The design of the other components may be identical to a known fuel
injector. Elements which have already been described are given
corresponding reference symbols in all figures, so that a
repetition of the description is unnecessary.
[0016] In FIG. 2 armature 12 is in contact with internal pole 11
and fuel injector 1 is open. On internal pole 11 and/or armature 12
there is for example a thin wear-resistant chromium layer 35 which
functions as a residual magnetic air gap. A working gap 33 between
internal pole 11 and armature 12 and equalizing channels 31 which
connect to it axially form a first fuel channel 37. In the open
state of fuel injector 1 the fuel is prevented from flowing through
working gap 33 and equalizing channels 31, since working gap 33 is
closed. The fuel therefore flows exclusively through a bore 30 in
armature 12, which forms a second fuel channel 38, into a central
recess 34 of armature 12 and on through ring-shaped recess 13
formed around valve needle 3 in the direction of the sealing seat.

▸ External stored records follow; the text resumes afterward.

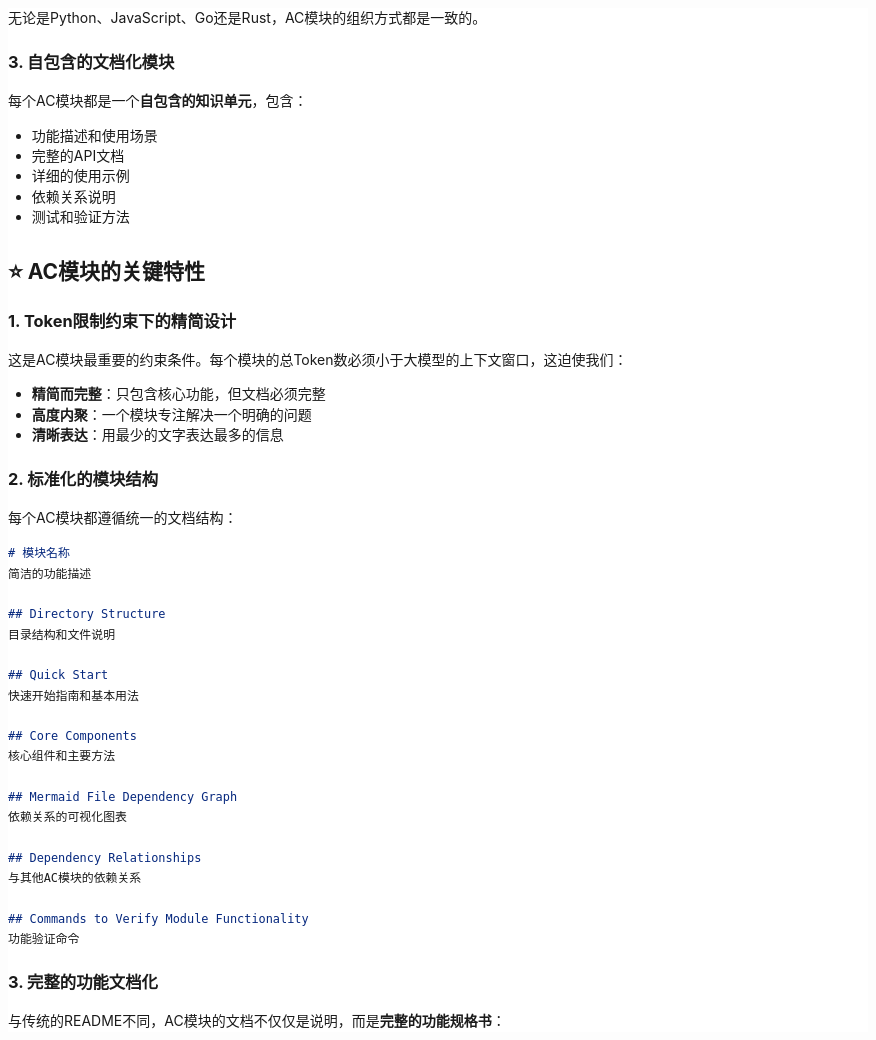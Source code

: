 无论是Python、JavaScript、Go还是Rust，AC模块的组织方式都是一致的。

### 3. 自包含的文档化模块

每个AC模块都是一个**自包含的知识单元**，包含：

- 功能描述和使用场景
- 完整的API文档
- 详细的使用示例
- 依赖关系说明
- 测试和验证方法

## ⭐ AC模块的关键特性

### 1. Token限制约束下的精简设计

这是AC模块最重要的约束条件。每个模块的总Token数必须小于大模型的上下文窗口，这迫使我们：

- **精简而完整**：只包含核心功能，但文档必须完整
- **高度内聚**：一个模块专注解决一个明确的问题
- **清晰表达**：用最少的文字表达最多的信息

### 2. 标准化的模块结构

每个AC模块都遵循统一的文档结构：

```markdown
# 模块名称
简洁的功能描述

## Directory Structure
目录结构和文件说明

## Quick Start
快速开始指南和基本用法

## Core Components
核心组件和主要方法

## Mermaid File Dependency Graph
依赖关系的可视化图表

## Dependency Relationships
与其他AC模块的依赖关系

## Commands to Verify Module Functionality
功能验证命令
```

### 3. 完整的功能文档化

与传统的README不同，AC模块的文档不仅仅是说明，而是**完整的功能规格书**：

Through appropriate dimensioning of bore 30, when fuel injector 1
is open, dynamic pressure develops upstream from armature 12, which
operates in the direction of closure. This accelerates the release
of armature 12 from internal pole 11 after the exciting current is
turned off. Since armature stop face 36 is relatively large, a
dynamic pressure of a few bars (a small percentage of the infeed
pressure) is sufficient. Thus the maximum flow rate of fuel
injector 1 remains nearly unchanged.
[0017] FIG. 3 shows an axial sectional detail of area II in FIG. 1
of fuel injector 1 according to the present invention in its closed
state.
[0018] When the current which excites solenoid 8 is turned off,
after sufficient decay of the magnetic field armature 12, which is
acted on by restoring spring 10 and also by the dynamic pressure
exerted by the fuel, drops back from internal pole 11 in the
direction of closure. As soon as working gap 33 begins to open,
fuel flows into an armature annulus 32 which is preferably milled
into armature 12 to improve fuel distribution, and flows through
equalizing channels 31 into recess 13.
[0019] In the closed state of fuel injector 1 and at the beginning
of the opening operation, due to equalizing channels 31, no
significant dynamic pressure is built up, or in any case a lower
dynamic pressure than in the open state. When solenoid 8 is excited
by an exciting current, armature 12 moves against the closing
direction indicated by arrow 39 to internal pole 11. Valve-closure
member 4 is lifted up from valve-seat surface 6 and the volumetric
flow through fuel injector 1 begins. The fuel flows through bores
30 and equalizing channels 31. The opening operation remains nearly
unaffected; only toward the end, shortly before armature 12 touches
internal pole 11, do hydraulic forces build up due to the dynamic
pressure. The opening operation is therefore not affected
significantly by the dynamic pressure, so that the opening time
remains short.
[0020] The present invention is not confined to the embodiment
shown, and may also be implemented with many other fuel injector
designs.
* * * * *